Se a vida em território desmaterializou a cidade, agora iniciamos uma nova etapa: a da virtualização das relações interpessoais, do comércio, do ensino, da cultura e tudo o mais. As relações do mundo virtual não tem vínculo com o território, com o lugar. Perceba como em nossas conversas telemáticas já não dizemos onde estamos. Isso já não importa. Já se banalizou, também, o fato do colega de trabalho de todo dia poder estar em outro estado ou outro país. Não faz diferença.
O que me preocupa é constatar que deixamos de reconhecer e promover os valores que podem manter nossa ligação com a terra, com o lugar. Cidades históricas reconhecidas pelo Patrimônio e turismo claro que o fazem. Outras, como as brasileiras que se deixaram seduzir pelos interesses do mercado imobiliário, estão ficando todas iguais, dependem de placas de identificação para serem distinguidas entre si. Um letreiro para selfies no lugar de símbolos concretos.
Intervir na cidade não poderia ser, agora ainda mais do que nunca, uma atividade simplesmente pragmática, econômica. As implicações são profundas, afetam o que resta da identidade da cidade e podem fazer com que percamos nossas referências concretas. Você já pensou em viver num mundo desconectado do mundo físico? Sendo apenas um ID e senha, alojado em um ponto do mundo urbano global identificado apenas pelo GPS?
Não quero assustar ninguém, mas se não mudarmos a maneira de tratar nossas cidades, é para lá que estamos indo. Já falamos aqui nesta coluna do descaso com a memória, de casas de escritores que vem abaixo, do desinteresse pela delimitação de Áreas de Interesse Cultural, da venda do cais do porto, da ideia de transformar o quarto distrito numa Manhattan, dos parques temáticos e rodas gigantes e outras atrações que vão nos transformar numa Disneylândia.

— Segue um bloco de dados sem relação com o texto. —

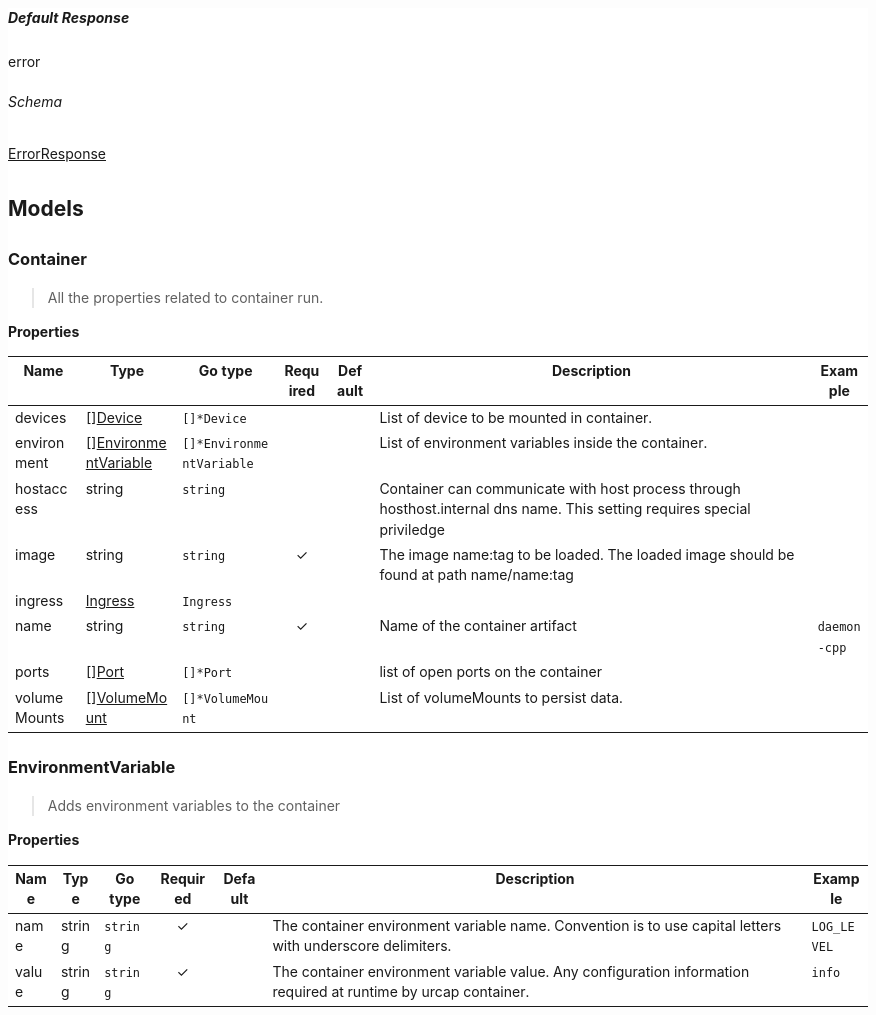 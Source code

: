 ##### <span id="validate-container-by-id-default"></span> Default Response
error

###### <span id="validate-container-by-id-default-schema"></span> Schema

  

[ErrorResponse](#error-response)

## Models

### <span id="container"></span> Container


> All the properties related to container run.

  





**Properties**

| Name | Type | Go type | Required | Default | Description | Example |
|------|------|---------|:--------:| ------- |-------------|---------|
| devices | [][Device](#device)| `[]*Device` |  | | List of device to be mounted in container. |  |
| environment | [][EnvironmentVariable](#environment-variable)| `[]*EnvironmentVariable` |  | | List of environment variables inside the container. |  |
| hostaccess | string| `string` |  | | Container can communicate with host process through hosthost.internal dns name. This setting requires special priviledge |  |
| image | string| `string` | ✓ | | The image name:tag to be loaded. The loaded image should be found at path name/name:tag |  |
| ingress | [Ingress](#ingress)| `Ingress` |  | |  |  |
| name | string| `string` | ✓ | | Name of the container artifact | `daemon-cpp` |
| ports | [][Port](#port)| `[]*Port` |  | | list of open ports on the container |  |
| volumeMounts | [][VolumeMount](#volume-mount)| `[]*VolumeMount` |  | | List of volumeMounts to persist data. |  |



### <span id="environment-variable"></span> EnvironmentVariable


> Adds environment variables to the container
  





**Properties**

| Name | Type | Go type | Required | Default | Description | Example |
|------|------|---------|:--------:| ------- |-------------|---------|
| name | string| `string` | ✓ | | The container environment variable name. Convention is to use capital letters with underscore delimiters. | `LOG_LEVEL` |
| value | string| `string` | ✓ | | The container environment variable value. Any configuration information required at runtime by urcap container. | `info` |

O quanto de tudo isso tem o nosso jeito porto-alegrense de ser? E que jeito seria esse?
Essa é uma discussão que não pode ser resolvida no setor de financiamento dos bancos ou nos conselhos de planejamento dominado por interesses financeiros do mercado imobiliário. E muito menos em leilões na Bolsa de Valores de São Paulo. Mas é o que está acontecendo.